Exercise requirements:
Among the lines of the records, find all that carry the word "undergraduate" and copy them.

######

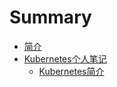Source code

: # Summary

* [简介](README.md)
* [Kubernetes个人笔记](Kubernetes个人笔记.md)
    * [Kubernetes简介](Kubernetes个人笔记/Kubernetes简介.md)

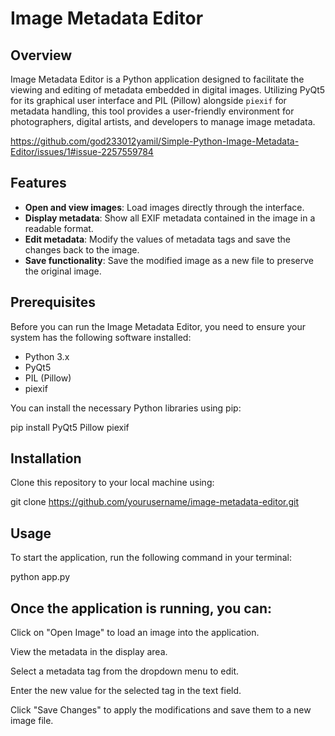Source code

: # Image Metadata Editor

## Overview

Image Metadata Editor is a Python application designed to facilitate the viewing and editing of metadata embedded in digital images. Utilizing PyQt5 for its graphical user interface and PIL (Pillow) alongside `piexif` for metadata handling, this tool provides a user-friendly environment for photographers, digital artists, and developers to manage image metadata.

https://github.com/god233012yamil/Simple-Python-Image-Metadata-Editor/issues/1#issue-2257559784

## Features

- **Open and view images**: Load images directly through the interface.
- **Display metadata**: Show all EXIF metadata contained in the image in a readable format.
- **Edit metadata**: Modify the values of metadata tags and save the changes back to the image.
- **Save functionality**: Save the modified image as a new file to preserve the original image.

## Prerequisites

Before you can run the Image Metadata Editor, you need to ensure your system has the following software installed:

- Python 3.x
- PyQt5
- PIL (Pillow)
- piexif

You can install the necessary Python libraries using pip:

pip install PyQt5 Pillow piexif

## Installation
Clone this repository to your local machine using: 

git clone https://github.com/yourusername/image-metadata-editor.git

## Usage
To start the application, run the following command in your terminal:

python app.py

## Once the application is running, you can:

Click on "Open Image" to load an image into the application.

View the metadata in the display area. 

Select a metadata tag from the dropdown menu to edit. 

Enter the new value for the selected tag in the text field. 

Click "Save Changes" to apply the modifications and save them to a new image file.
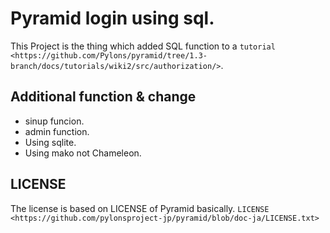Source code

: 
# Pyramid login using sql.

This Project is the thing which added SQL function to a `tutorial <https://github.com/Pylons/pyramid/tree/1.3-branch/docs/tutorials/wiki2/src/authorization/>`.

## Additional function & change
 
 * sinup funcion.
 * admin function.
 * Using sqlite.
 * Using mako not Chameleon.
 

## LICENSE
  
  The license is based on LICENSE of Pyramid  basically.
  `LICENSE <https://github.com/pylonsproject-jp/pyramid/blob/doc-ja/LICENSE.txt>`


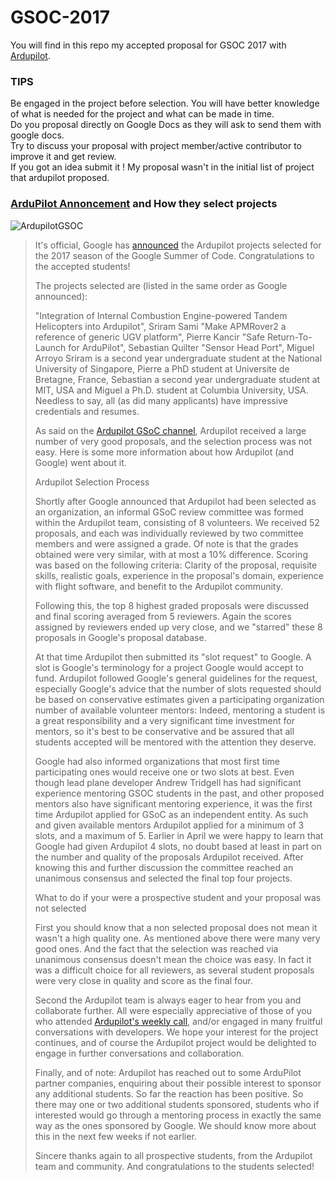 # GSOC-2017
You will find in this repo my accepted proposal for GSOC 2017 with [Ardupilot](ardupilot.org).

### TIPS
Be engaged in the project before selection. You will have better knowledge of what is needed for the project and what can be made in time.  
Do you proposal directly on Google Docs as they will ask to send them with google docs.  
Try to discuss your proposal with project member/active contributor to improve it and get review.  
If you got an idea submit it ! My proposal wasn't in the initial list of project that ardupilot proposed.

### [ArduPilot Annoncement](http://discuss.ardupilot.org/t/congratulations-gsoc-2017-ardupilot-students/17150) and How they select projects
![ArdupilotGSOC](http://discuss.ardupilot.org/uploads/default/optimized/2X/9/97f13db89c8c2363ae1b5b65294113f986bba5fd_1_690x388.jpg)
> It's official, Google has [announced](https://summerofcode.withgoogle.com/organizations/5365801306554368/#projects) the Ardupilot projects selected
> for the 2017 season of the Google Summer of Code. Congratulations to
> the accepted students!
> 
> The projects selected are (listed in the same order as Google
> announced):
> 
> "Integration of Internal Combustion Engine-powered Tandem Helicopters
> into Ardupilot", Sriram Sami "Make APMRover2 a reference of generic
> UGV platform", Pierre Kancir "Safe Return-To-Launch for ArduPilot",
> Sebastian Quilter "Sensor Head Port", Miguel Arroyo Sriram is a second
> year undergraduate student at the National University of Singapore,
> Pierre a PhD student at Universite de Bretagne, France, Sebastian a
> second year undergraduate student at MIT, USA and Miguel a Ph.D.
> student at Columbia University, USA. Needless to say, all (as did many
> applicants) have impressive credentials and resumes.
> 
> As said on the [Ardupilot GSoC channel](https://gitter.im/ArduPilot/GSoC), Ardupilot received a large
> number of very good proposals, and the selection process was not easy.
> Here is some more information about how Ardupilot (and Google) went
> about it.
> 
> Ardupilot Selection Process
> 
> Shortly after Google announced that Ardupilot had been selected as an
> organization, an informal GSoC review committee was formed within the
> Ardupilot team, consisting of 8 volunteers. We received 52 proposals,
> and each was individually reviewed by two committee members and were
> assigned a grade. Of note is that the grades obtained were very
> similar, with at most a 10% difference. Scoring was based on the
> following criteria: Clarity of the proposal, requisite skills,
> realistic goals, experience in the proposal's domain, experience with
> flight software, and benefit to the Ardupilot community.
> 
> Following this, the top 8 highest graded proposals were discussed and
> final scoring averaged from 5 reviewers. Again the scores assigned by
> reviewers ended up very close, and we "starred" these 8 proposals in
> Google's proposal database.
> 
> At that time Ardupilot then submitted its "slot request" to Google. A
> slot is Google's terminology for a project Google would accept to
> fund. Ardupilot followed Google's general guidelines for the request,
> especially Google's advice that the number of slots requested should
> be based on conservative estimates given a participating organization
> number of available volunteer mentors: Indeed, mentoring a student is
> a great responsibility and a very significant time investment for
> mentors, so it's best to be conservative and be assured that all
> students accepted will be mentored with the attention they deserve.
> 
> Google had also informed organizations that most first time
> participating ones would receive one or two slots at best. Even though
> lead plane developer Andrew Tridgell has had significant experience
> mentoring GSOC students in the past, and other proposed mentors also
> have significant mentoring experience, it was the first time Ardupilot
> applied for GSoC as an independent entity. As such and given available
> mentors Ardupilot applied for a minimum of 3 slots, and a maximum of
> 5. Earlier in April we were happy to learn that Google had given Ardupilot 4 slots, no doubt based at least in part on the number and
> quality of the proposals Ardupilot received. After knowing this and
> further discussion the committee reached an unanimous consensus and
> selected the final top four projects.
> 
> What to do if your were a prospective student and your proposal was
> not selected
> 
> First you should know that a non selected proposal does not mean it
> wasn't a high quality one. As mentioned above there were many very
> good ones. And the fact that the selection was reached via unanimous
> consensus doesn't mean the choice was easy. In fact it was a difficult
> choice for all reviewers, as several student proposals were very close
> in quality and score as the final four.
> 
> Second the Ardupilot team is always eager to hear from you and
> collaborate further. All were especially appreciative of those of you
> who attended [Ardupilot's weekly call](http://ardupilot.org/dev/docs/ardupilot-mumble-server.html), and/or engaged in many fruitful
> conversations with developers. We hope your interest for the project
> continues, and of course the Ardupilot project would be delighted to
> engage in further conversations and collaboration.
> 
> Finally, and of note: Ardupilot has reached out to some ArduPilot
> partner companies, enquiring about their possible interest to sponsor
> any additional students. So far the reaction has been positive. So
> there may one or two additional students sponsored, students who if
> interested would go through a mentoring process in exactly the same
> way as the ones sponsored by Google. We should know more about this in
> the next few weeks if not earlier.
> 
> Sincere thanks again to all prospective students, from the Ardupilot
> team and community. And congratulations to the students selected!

######

Solution for this problem:
> year undergraduate student at the National University of Singapore,
> second year undergraduate student at MIT, USA and Miguel a Ph.D.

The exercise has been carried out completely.